[Data records]
►
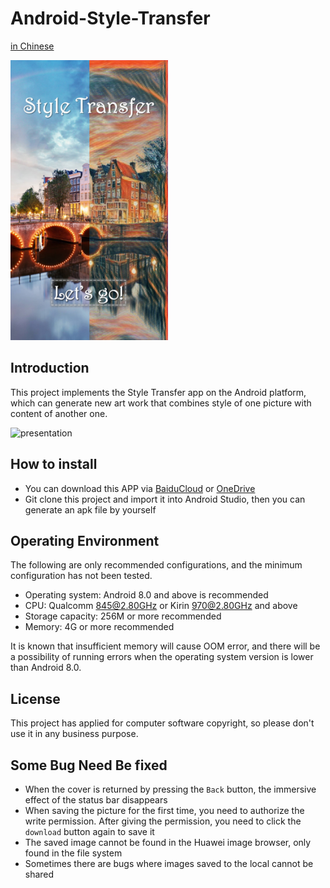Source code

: # Android-Style-Transfer

[in Chinese](./README_zh.md)

<img src="README/cover.jpg" width=50%>

## Introduction

This project implements the Style Transfer app on the Android platform, which can generate new art work that combines style of one picture with content of another one.

![presentation](README/presentation.png)

## How to install

- You can download this APP via [BaiduCloud](https://pan.baidu.com/s/1015CjFUm7IxDgTaCmqRLFg) or [OneDrive](https://mailustceducn-my.sharepoint.com/:u:/g/personal/keyanjie_mail_ustc_edu_cn/EffSlFEd0pBIr4K0CF_-7icBIRuTL4RAIhRRhUgmroarAQ?e=pZn3vu)
- Git clone this project and import it into Android Studio, then you can generate an apk file by yourself

## Operating Environment

The following are only recommended configurations, and the minimum configuration has not been tested.

- Operating system: Android 8.0 and above is recommended
- CPU: Qualcomm 845@2.80GHz or Kirin 970@2.80GHz and above
- Storage capacity: 256M or more recommended
- Memory: 4G or more recommended

It is known that insufficient memory will cause OOM error, and there will be a possibility of running errors when the operating system version is lower than Android 8.0.

## License

This project has applied for computer software copyright, so please don't use it in any business purpose.

## Some Bug Need Be fixed

- When the cover is returned by pressing the `Back` button, the immersive effect of the status bar disappears
- When saving the picture for the first time, you need to authorize the write permission. After giving the permission, you need to click the `download` button again to save it
- The saved image cannot be found in the Huawei image browser, only found in the file system
- Sometimes there are bugs where images saved to the local cannot be shared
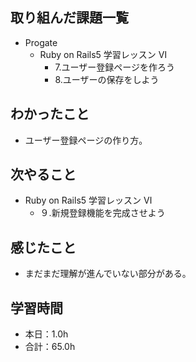 ## 取り組んだ課題一覧
- Progate
  - Ruby on Rails5 学習レッスン Ⅵ
    - 7.ユーザー登録ページを作ろう
    - 8.ユーザーの保存をしよう
## わかったこと
- ユーザー登録ページの作り方。
## 次やること
- Ruby on Rails5 学習レッスン Ⅵ
  - ９.新規登録機能を完成させよう
## 感じたこと
- まだまだ理解が進んでいない部分がある。
## 学習時間
- 本日：1.0h
- 合計：65.0h
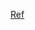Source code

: [Ref](https://www.ibm.com/blogs/cloud-computing/2017/02/01/object-storage-benefits-myths-and-options/)

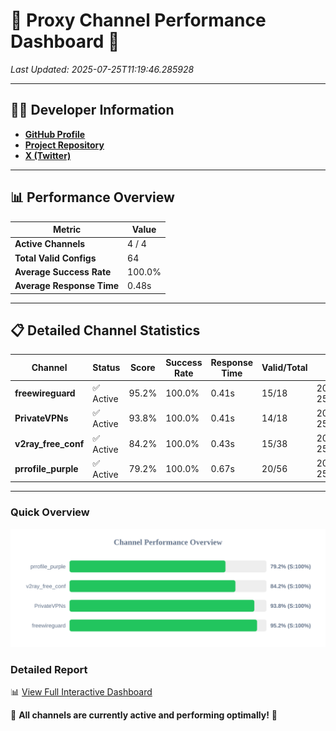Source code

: # 🌟 Proxy Channel Performance Dashboard 🌟

_Last Updated: 2025-07-25T11:19:46.285928_

---

## 👩‍💻 Developer Information

- **[GitHub Profile](https://github.com/4n0nymou3)**  
- **[Project Repository](https://github.com/4n0nymou3/multi-proxy-config-fetcher)**  
- **[X (Twitter)](https://x.com/4n0nymou3)**  

---

## 📊 Performance Overview

| Metric                | Value       |
|-----------------------|-------------|
| **Active Channels**   | 4 / 4       |
| **Total Valid Configs** | 64          |
| **Average Success Rate** | 100.0%      |
| **Average Response Time** | 0.48s       |

---

## 📋 Detailed Channel Statistics

| Channel          | Status     | Score  | Success Rate | Response Time | Valid/Total | Last Success               |
|------------------|------------|--------|--------------|---------------|-------------|----------------------------|
| **freewireguard**  | ✅ Active  | 95.2%  | 100.0% | 0.41s         | 15/18       | 2025-07-25T11:19:46.284323 |
| **PrivateVPNs**  | ✅ Active  | 93.8%  | 100.0% | 0.41s         | 14/18       | 2025-07-25T11:19:45.846763 |
| **v2ray_free_conf**  | ✅ Active  | 84.2%  | 100.0% | 0.43s         | 15/38       | 2025-07-25T11:19:45.404538 |
| **prrofile_purple**  | ✅ Active  | 79.2%  | 100.0% | 0.67s         | 20/56       | 2025-07-25T11:19:44.879003 |

---

### Quick Overview
<div align="center">
  <a href="https://raw.githubusercontent.com/nullluser/NullRepo/refs/heads/main/assets/channel_stats_chart.svg">
    <img src="https://raw.githubusercontent.com/nullluser/NullRepo/refs/heads/main/assets/channel_stats_chart.svg" alt="Source Performance Statistics" width="800">
  </a>
</div>

### Detailed Report
📊 [View Full Interactive Dashboard](https://htmlpreview.github.io/?https://github.com/nullluser/NullRepo/blob/main/assets/performance_report.html)

🎉 **All channels are currently active and performing optimally!** 🎉
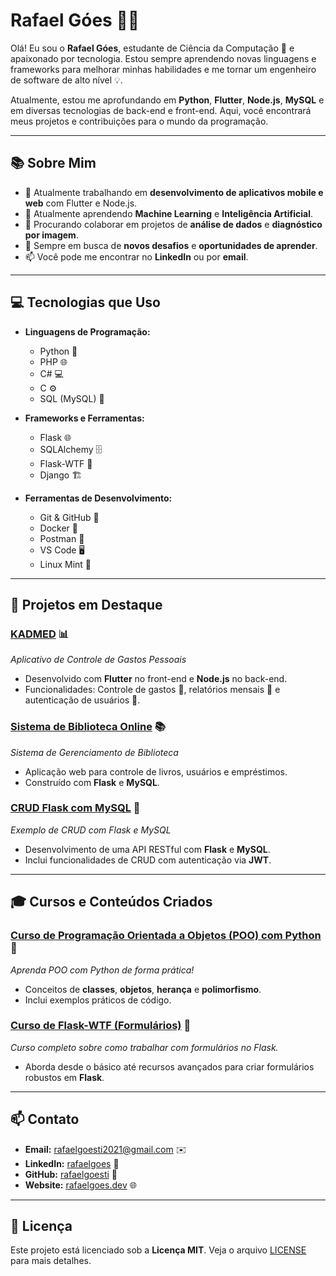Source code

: # Rafael Góes 👨‍💻

Olá! Eu sou o **Rafael Góes**, estudante de Ciência da Computação 🚀 e apaixonado por tecnologia. Estou sempre aprendendo novas linguagens e frameworks para melhorar minhas habilidades e me tornar um engenheiro de software de alto nível 💡.

Atualmente, estou me aprofundando em **Python**, **Flutter**, **Node.js**, **MySQL** e em diversas tecnologias de back-end e front-end. Aqui, você encontrará meus projetos e contribuições para o mundo da programação.

---

## 📚 Sobre Mim

- 🔭 Atualmente trabalhando em **desenvolvimento de aplicativos mobile e web** com Flutter e Node.js.
- 🌱 Atualmente aprendendo **Machine Learning** e **Inteligência Artificial**.
- 👯 Procurando colaborar em projetos de **análise de dados** e **diagnóstico por imagem**.
- 🤔 Sempre em busca de **novos desafios** e **oportunidades de aprender**.
- 📫 Você pode me encontrar no **LinkedIn** ou por **email**.

---

## 💻 Tecnologias que Uso

- **Linguagens de Programação:**
  - Python 🐍
  - PHP 🌐
  - C# 💻
  - C ⚙️
  - SQL (MySQL) 💾

- **Frameworks e Ferramentas:**
  - Flask 🌐
  - SQLAlchemy 🗄️
  - Flask-WTF 📝
  - Django 🏗️

- **Ferramentas de Desenvolvimento:**
  - Git & GitHub 🐙
  - Docker 🐳
  - Postman 🚀
  - VS Code 🖥️
  - Linux Mint 🐧

---

## 🌟 Projetos em Destaque

### [KADMED](https://github.com/rafaelgoesti/KADMED) 📊
*Aplicativo de Controle de Gastos Pessoais*
- Desenvolvido com **Flutter** no front-end e **Node.js** no back-end.
- Funcionalidades: Controle de gastos 💸, relatórios mensais 📅 e autenticação de usuários 🔑.

### [Sistema de Biblioteca Online](https://github.com/rafaelgoesti/Sistema-Biblioteca) 📚
*Sistema de Gerenciamento de Biblioteca*
- Aplicação web para controle de livros, usuários e empréstimos.
- Construído com **Flask** e **MySQL**.

### [CRUD Flask com MySQL](https://github.com/rafaelgoesti/CRUD-Flask-MySQL) 🔄
*Exemplo de CRUD com Flask e MySQL*
- Desenvolvimento de uma API RESTful com **Flask** e **MySQL**.
- Inclui funcionalidades de CRUD com autenticação via **JWT**.

---

## 🎓 Cursos e Conteúdos Criados

### [Curso de Programação Orientada a Objetos (POO) com Python](https://github.com/rafaelgoesti/POO-Python) 🐍
*Aprenda POO com Python de forma prática!*
- Conceitos de **classes**, **objetos**, **herança** e **polimorfismo**.
- Inclui exemplos práticos de código.

### [Curso de Flask-WTF (Formulários)](https://github.com/rafaelgoesti/Flask-WTF) 📝
*Curso completo sobre como trabalhar com formulários no Flask.*
- Aborda desde o básico até recursos avançados para criar formulários robustos em **Flask**.

---

## 📫 Contato

- **Email:** rafaelgoesti2021@gmail.com ✉️
- **LinkedIn:** [rafaelgoes](https://www.linkedin.com/in/rafaelgoes) 🔗
- **GitHub:** [rafaelgoesti](https://github.com/rafaelgoesti) 🐙
- **Website:** [rafaelgoes.dev](https://www.rafaelgoes.dev) 🌐

---

## 📜 Licença

Este projeto está licenciado sob a **Licença MIT**. Veja o arquivo [LICENSE](LICENSE) para mais detalhes.
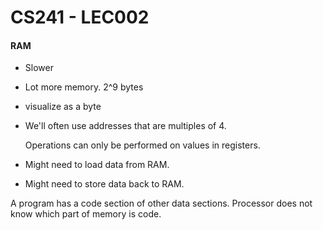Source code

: # CS241 - LEC002

#### RAM
- Slower
- Lot more memory. 2^9 bytes
- visualize as a byte
- We'll often use addresses that are multiples of 4.

  Operations can only be performed on values in registers.
- Might need to load data from RAM.
- Might need to store data back to RAM.

A program has a code section of other data sections.
Processor does not know which part of memory is code.
<!--stackedit_data:
eyJoaXN0b3J5IjpbMTU0NjE5ODIxNywtMTk0MjIxNjk3MSwtMT
c4NTMyMjM5XX0=
-->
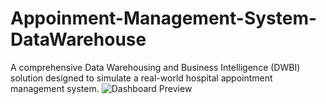 # Appoinment-Management-System-DataWarehouse
A comprehensive Data Warehousing and Business Intelligence (DWBI) solution designed to simulate a real-world hospital appointment management system.
![Dashboard Preview]("Pictures\PB4.png") 
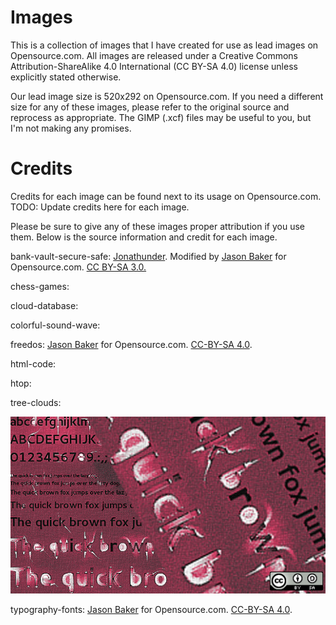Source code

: # Images

This is a collection of images that I have created for use as lead images on Opensource.com. All images are released under a Creative Commons Attribution-ShareAlike 4.0 International (CC BY-SA 4.0) license unless explicitly stated otherwise.

Our lead image size is 520x292 on Opensource.com. If you need a different size for any of these images, please refer to the original source and reprocess as appropriate. The GIMP (.xcf) files may be useful to you, but I'm not making any promises.

# Credits

Credits for each image can be found next to its usage on Opensource.com. TODO: Update credits here for each image.

Please be sure to give any of these images proper attribution if you use them. Below is the source information and credit for each image.

bank-vault-secure-safe: <a href="https://commons.wikimedia.org/wiki/File:WinonaSavingsBankVault.JPG">Jonathunder</a>. Modified by <a href="https://opensource.com/users/jason-baker" target="_blank">Jason Baker</a> for Opensource.com. <a href="https://creativecommons.org/licenses/by-sa/3.0/">CC BY-SA 3.0.</a></p>

chess-games:

cloud-database:

colorful-sound-wave:

freedos: <a href="https://opensource.com/users/jason-baker" target="_blank">Jason Baker</a> for Opensource.com. <a href="https://creativecommons.org/licenses/by-sa/4.0/" target="_blank">CC-BY-SA 4.0</a>.

html-code: 

htop: 

tree-clouds:

![typography-fonts](/output/typography-fonts.png)

typography-fonts: <a href="https://opensource.com/users/jason-baker" target="_blank">Jason Baker</a> for Opensource.com. <a href="https://creativecommons.org/licenses/by-sa/4.0/" target="_blank">CC-BY-SA 4.0</a>.
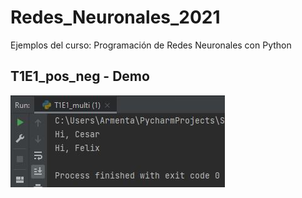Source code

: # Redes_Neuronales_2021
Ejemplos del curso: Programación de Redes Neuronales con Python

## T1E1_pos_neg - Demo
<img src="pictures/T1E1_captura_felix.JPG"> <!Imagen de tamaño original>
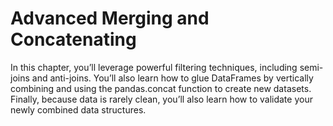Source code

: # Advanced Merging and Concatenating

In this chapter, you’ll leverage powerful filtering techniques, including semi-joins and anti-joins. You’ll also learn how to glue DataFrames by vertically combining and using the pandas.concat function to create new datasets. Finally, because data is rarely clean, you’ll also learn how to validate your newly combined data structures.
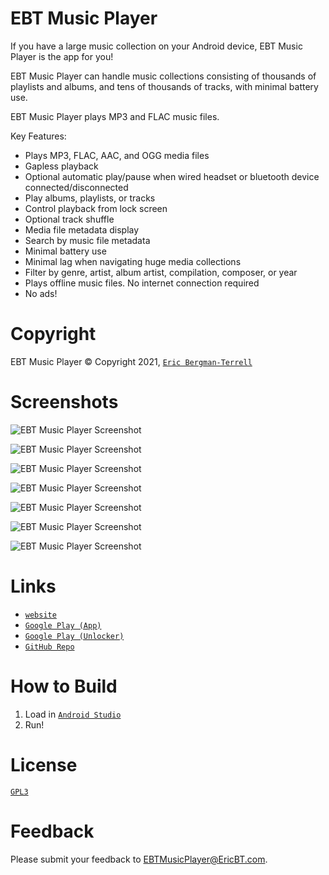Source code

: # EBT Music Player

If you have a large music collection on your Android device, EBT Music Player is the app for you!

EBT Music Player can handle music collections consisting of thousands of playlists and albums, and tens of thousands of tracks, with minimal battery use.

EBT Music Player plays MP3 and FLAC music files.

Key Features:

* Plays MP3, FLAC, AAC, and OGG media files
* Gapless playback
* Optional automatic play/pause when wired headset or bluetooth device connected/disconnected
* Play albums, playlists, or tracks
* Control playback from lock screen
* Optional track shuffle
* Media file metadata display
* Search by music file metadata
* Minimal battery use
* Minimal lag when navigating huge media collections
* Filter by genre, artist, album artist, compilation, composer, or year
* Plays offline music files. No internet connection required
* No ads!

# Copyright

EBT Music Player &#169; Copyright 2021, [`Eric Bergman-Terrell`](https://www.ericbt.com)

# Screenshots

![`EBT Music Player Screenshot`](https://ericbt.com/artwork/ebt_music_player/ebt_music_player_albums.png "Albums")

![`EBT Music Player Screenshot`](https://ericbt.com/artwork/ebt_music_player/ebt_music_player_playlists.png "Playlists")

![`EBT Music Player Screenshot`](https://ericbt.com/artwork/ebt_music_player/ebt_music_player_about.png "About")

![`EBT Music Player Screenshot`](https://ericbt.com/artwork/ebt_music_player/ebt_music_player_lockscreen.png "Lockscreen")

![`EBT Music Player Screenshot`](https://ericbt.com/artwork/ebt_music_player/ebt_music_player_play.png "Play")

![`EBT Music Player Screenshot`](https://ericbt.com/artwork/ebt_music_player/ebt_music_player_search.png "Search")

![`EBT Music Player Screenshot`](https://ericbt.com/artwork/ebt_music_player/ebt_music_player_settings.png "Settings")

# Links

* [`website`](https://ericbt.com/)
* [`Google Play (App)`](https://play.google.com/store/apps/details?id=com.ericbt.musicplayer)
* [`Google Play (Unlocker)`](https://play.google.com/store/apps/details?id=com.ericbt.musicplayerunlocker)
* [`GitHub Repo`](https://github.com/EricTerrell/EBTMusicPlayer)

# How to Build

1.  Load in [`Android Studio`](https://developer.android.com/studio)
2.  Run!

# License

[`GPL3`](https://www.gnu.org/licenses/gpl-3.0.en.html)

# Feedback

Please submit your feedback to EBTMusicPlayer@EricBT.com.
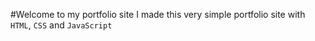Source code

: #Welcome to my portfolio site
I made this very simple portfolio site with `HTML`, `CSS` and `JavaScript`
◄
▶ INSTRUCTIONS FOR THE TASK
For this answer, return word for word the lines from the first line of the records through the line containing "## Some Bug Need Be fixed". Omit the pictures.

▶ RESULT FOR THIS EXERCISE
Source code

: # Android-Style-Transfer

[in Chinese](./README_zh.md)

<img src="README/cover.jpg" width=50%>

## Introduction

This project implements the Style Transfer app on the Android platform, which can generate new art work that combines style of one picture with content of another one.

![presentation](README/presentation.png)

## How to install

- You can download this APP via [BaiduCloud](https://pan.baidu.com/s/1015CjFUm7IxDgTaCmqRLFg) or [OneDrive](https://mailustceducn-my.sharepoint.com/:u:/g/personal/keyanjie_mail_ustc_edu_cn/EffSlFEd0pBIr4K0CF_-7icBIRuTL4RAIhRRhUgmroarAQ?e=pZn3vu)
- Git clone this project and import it into Android Studio, then you can generate an apk file by yourself

## Operating Environment

The following are only recommended configurations, and the minimum configuration has not been tested.

- Operating system: Android 8.0 and above is recommended
- CPU: Qualcomm 845@2.80GHz or Kirin 970@2.80GHz and above
- Storage capacity: 256M or more recommended
- Memory: 4G or more recommended

It is known that insufficient memory will cause OOM error, and there will be a possibility of running errors when the operating system version is lower than Android 8.0.

## License

This project has applied for computer software copyright, so please don't use it in any business purpose.

## Some Bug Need Be fixed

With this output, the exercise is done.